Bug when set.seed() is called from within Experiment components
tiffanymtang opened this issue · 0 comments
tiffanymtang commented
If set.seed()
is called from within DGPs/Methods/Evaluators/Visualizers and add_vary_across(.dgp = ...)
is used, the seed affects all replicates after the first vary-across parameter value. Consequently, the results are the same across all replicates for a given vary-across parameter value (after the first one).
For now, it is highly recommended to not use set.seed() within DGPs/Methods/Evaluators/Visualizers.
Reproducible Example:
library(simChef)
library(magrittr)
rm(list = ls())
N_REPS <- 2
set.seed(1234)
#### DGPs ####
dgp_fun <- function(n, p) {
X <- matrix(rnorm(n * p), nrow = n, ncol = p)
y <- rnorm(n)
return(list(X = X, y = y))
}
dgp <- create_dgp(dgp_fun, .name = "DGP", n = 300, p = 3)
noseed_fun <- function(X, y) {
lm_df <- cbind(data.frame(X), .y = y)
lm_fit <- lm(.y ~ ., data = lm_df)
return(coef(lm_fit))
}
noseed_method <- create_method(noseed_fun, .name = "No Seed")

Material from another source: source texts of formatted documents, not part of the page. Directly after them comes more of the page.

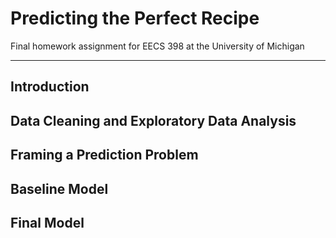 # Predicting the Perfect Recipe

Final homework assignment for EECS 398 at the University of Michigan

---

## Introduction 

## Data Cleaning and Exploratory Data Analysis

## Framing a Prediction Problem

## Baseline Model

## Final Model

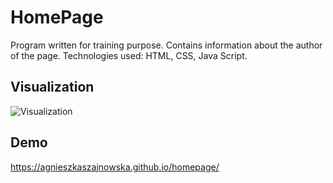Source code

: ﻿# HomePage
Program written for training purpose. Contains information about the author of the page.
Technologies used: HTML, CSS, Java Script.

## Visualization
![Visualization](https://i.postimg.cc/pTftWcGK/homepage.png)

## Demo
https://agnieszkaszajnowska.github.io/homepage/
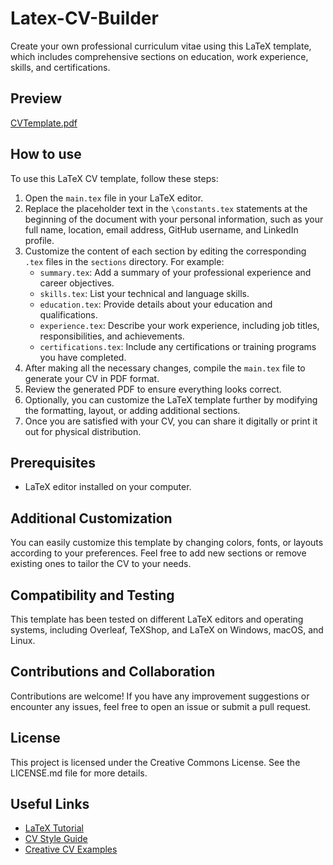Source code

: # Latex-CV-Builder
Create your own professional curriculum vitae using this LaTeX template, which includes comprehensive sections on education, work experience, skills, and certifications.

## Preview
[CVTemplate.pdf](https://github.com/RArroyo00/Latex-CV-Builder/files/14317770/CVTemplate.pdf)

## How to use

To use this LaTeX CV template, follow these steps:

1. Open the `main.tex` file in your LaTeX editor.
2. Replace the placeholder text in the `\constants.tex` statements at the beginning of the document with your personal information, such as your full name, location, email address, GitHub username, and LinkedIn profile.
3. Customize the content of each section by editing the corresponding `.tex` files in the `sections` directory. For example:
   - `summary.tex`: Add a summary of your professional experience and career objectives.
   - `skills.tex`: List your technical and language skills.
   - `education.tex`: Provide details about your education and qualifications.
   - `experience.tex`: Describe your work experience, including job titles, responsibilities, and achievements.
   - `certifications.tex`: Include any certifications or training programs you have completed.
4. After making all the necessary changes, compile the `main.tex` file to generate your CV in PDF format.
5. Review the generated PDF to ensure everything looks correct.
6. Optionally, you can customize the LaTeX template further by modifying the formatting, layout, or adding additional sections.
7. Once you are satisfied with your CV, you can share it digitally or print it out for physical distribution.

## Prerequisites
- LaTeX editor installed on your computer.

## Additional Customization
You can easily customize this template by changing colors, fonts, or layouts according to your preferences. Feel free to add new sections or remove existing ones to tailor the CV to your needs.

## Compatibility and Testing
This template has been tested on different LaTeX editors and operating systems, including Overleaf, TeXShop, and LaTeX on Windows, macOS, and Linux.

## Contributions and Collaboration
Contributions are welcome! If you have any improvement suggestions or encounter any issues, feel free to open an issue or submit a pull request.

## License
This project is licensed under the Creative Commons License. See the LICENSE.md file for more details.

## Useful Links
- [LaTeX Tutorial](https://www.latex-tutorial.com/)
- [CV Style Guide](https://www.careercenter.illinois.edu/resumes)
- [Creative CV Examples](https://www.visualcv.com/examples/)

seed_fun <- function(X, y) {
set.seed(1)
lm_df <- cbind(data.frame(X), .y = y)
lm_fit <- lm(.y ~ ., data = lm_df)
return(coef(lm_fit))
}
seed_method <- create_method(seed_fun, .name = "Seed")
# this works
experiment <- create_experiment() %>%
add_dgp(dgp) %>%
add_method(noseed_method) %>%
add_vary_across(
.dgp = "DGP", n = c(100, 200, 300)
)
out <- run_experiment(experiment, n_reps = N_REPS)
out$fit_results %>%
dplyr::arrange(n)
# this gives the same results across all replicates
experiment <- create_experiment() %>%
add_dgp(dgp) %>%
add_method(noseed_method) %>%
add_method(seed_method) %>%
add_vary_across(
.dgp = "DGP", n = c(100, 200, 300)
)
out <- run_experiment(experiment, n_reps = N_REPS)
out$fit_results %>%
dplyr::arrange(n)